WORK TO COMPLETE:
In the entries that follow, the line with "in $A$ was about?" opens the range and the line with "times in $A$." closes it; repeat that range exactly, both lines included.

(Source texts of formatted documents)
·····
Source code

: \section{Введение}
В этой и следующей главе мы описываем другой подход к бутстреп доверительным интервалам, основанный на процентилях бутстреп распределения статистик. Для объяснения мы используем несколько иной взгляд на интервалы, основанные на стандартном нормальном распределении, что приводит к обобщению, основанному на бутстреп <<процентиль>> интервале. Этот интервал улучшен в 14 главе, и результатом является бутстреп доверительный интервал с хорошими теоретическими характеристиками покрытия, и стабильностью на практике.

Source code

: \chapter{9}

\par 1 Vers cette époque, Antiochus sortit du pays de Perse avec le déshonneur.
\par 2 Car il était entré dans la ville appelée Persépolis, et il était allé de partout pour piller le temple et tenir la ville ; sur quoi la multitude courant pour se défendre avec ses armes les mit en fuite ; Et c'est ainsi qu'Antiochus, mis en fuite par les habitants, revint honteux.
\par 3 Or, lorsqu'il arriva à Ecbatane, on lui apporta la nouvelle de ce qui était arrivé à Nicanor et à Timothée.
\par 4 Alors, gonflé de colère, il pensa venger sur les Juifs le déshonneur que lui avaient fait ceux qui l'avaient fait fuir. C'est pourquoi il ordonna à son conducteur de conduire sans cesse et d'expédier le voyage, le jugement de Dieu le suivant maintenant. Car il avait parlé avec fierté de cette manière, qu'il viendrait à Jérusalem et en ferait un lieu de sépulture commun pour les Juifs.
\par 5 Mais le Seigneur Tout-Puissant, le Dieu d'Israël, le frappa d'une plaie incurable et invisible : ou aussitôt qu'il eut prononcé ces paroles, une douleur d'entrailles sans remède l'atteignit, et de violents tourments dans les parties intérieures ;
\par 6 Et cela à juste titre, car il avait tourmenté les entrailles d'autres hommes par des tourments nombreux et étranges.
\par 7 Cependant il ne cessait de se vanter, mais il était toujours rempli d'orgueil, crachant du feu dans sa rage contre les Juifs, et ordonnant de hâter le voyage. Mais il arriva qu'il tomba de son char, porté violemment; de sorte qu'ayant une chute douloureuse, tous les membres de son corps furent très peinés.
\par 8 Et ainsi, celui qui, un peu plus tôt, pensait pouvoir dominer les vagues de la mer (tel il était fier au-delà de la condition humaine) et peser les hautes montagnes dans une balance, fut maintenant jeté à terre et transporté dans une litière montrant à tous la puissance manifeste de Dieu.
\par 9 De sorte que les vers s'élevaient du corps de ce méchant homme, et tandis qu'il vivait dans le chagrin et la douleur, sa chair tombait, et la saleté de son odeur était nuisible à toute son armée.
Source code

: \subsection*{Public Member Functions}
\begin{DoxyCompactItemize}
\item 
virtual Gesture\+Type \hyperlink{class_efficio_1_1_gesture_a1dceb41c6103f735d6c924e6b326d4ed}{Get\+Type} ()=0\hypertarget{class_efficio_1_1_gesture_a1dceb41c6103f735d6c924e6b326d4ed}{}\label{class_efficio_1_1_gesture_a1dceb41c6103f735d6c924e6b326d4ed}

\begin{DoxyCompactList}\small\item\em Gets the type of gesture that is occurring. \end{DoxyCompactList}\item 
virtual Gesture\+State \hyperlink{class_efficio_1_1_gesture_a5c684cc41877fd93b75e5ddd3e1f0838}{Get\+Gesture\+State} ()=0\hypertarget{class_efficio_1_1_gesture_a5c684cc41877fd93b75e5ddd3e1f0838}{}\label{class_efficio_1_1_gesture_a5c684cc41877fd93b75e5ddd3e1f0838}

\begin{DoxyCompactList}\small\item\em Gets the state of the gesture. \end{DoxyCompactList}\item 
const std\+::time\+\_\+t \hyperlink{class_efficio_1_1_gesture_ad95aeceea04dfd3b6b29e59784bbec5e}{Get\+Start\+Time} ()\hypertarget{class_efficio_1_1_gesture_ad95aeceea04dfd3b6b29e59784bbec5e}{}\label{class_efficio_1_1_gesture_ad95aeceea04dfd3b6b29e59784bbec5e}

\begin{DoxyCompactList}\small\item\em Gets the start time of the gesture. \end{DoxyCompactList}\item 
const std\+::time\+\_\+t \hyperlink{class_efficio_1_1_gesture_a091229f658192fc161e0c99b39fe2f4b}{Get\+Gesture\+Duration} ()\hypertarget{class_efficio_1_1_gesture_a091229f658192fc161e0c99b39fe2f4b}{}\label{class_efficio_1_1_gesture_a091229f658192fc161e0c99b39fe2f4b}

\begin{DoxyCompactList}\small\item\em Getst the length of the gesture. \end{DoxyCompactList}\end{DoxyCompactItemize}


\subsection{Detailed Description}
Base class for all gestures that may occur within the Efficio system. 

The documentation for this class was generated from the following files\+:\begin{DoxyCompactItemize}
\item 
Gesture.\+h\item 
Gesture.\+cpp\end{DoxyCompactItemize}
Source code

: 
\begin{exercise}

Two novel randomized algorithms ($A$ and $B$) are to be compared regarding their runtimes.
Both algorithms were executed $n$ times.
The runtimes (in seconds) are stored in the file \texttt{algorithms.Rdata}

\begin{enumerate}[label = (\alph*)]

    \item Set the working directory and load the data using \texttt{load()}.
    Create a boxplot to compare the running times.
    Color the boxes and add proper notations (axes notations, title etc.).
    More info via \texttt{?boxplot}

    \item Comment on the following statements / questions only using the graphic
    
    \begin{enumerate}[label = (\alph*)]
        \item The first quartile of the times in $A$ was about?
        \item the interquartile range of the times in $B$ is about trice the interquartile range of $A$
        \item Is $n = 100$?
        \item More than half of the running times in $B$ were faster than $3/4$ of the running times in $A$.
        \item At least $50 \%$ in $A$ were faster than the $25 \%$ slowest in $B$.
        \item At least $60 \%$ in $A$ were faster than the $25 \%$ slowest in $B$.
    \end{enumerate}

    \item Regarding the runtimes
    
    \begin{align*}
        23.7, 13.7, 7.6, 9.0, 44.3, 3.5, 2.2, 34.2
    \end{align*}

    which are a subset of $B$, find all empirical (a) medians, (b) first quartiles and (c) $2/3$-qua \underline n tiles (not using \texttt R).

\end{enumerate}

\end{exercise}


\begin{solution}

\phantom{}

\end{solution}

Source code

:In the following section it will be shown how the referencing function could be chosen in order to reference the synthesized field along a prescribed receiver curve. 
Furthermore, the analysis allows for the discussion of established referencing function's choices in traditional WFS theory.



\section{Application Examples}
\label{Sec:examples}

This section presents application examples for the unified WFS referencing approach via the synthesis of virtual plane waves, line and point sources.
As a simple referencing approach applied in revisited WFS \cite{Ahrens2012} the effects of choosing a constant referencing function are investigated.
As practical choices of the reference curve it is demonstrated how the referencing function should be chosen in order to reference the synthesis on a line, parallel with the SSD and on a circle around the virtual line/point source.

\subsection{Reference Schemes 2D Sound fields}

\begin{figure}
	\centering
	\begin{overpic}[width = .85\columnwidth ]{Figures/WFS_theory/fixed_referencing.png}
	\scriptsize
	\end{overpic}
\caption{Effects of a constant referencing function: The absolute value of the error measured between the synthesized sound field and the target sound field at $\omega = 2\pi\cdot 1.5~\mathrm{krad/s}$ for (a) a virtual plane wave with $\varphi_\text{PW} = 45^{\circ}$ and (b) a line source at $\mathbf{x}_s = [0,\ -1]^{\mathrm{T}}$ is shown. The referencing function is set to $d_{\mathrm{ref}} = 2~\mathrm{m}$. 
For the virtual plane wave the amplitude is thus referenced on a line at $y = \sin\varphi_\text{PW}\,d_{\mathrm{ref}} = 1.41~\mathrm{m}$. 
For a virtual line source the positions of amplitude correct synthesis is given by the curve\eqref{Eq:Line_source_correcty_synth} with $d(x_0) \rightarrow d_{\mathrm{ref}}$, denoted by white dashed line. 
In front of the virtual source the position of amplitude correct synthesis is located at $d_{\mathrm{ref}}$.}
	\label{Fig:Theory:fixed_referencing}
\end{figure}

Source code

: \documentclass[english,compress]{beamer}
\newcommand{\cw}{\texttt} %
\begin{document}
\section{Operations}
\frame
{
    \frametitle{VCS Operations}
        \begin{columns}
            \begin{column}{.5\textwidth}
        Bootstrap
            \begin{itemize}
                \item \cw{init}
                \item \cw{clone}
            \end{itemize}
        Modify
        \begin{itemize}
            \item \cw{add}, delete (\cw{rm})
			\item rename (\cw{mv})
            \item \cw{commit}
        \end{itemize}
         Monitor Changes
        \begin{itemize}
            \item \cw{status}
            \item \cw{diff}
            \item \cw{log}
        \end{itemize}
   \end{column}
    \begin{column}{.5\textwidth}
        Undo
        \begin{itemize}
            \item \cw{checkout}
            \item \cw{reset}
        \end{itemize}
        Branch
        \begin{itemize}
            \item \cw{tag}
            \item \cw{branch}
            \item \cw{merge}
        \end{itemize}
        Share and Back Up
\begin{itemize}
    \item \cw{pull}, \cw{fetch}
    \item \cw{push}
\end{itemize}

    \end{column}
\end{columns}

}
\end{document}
·····
RESPONSE:
        \item The first quartile of the times in $A$ was about?
        \item the interquartile range of the times in $B$ is about trice the interquartile range of $A$
        \item Is $n = 100$?
        \item More than half of the running times in $B$ were faster than $3/4$ of the running times in $A$.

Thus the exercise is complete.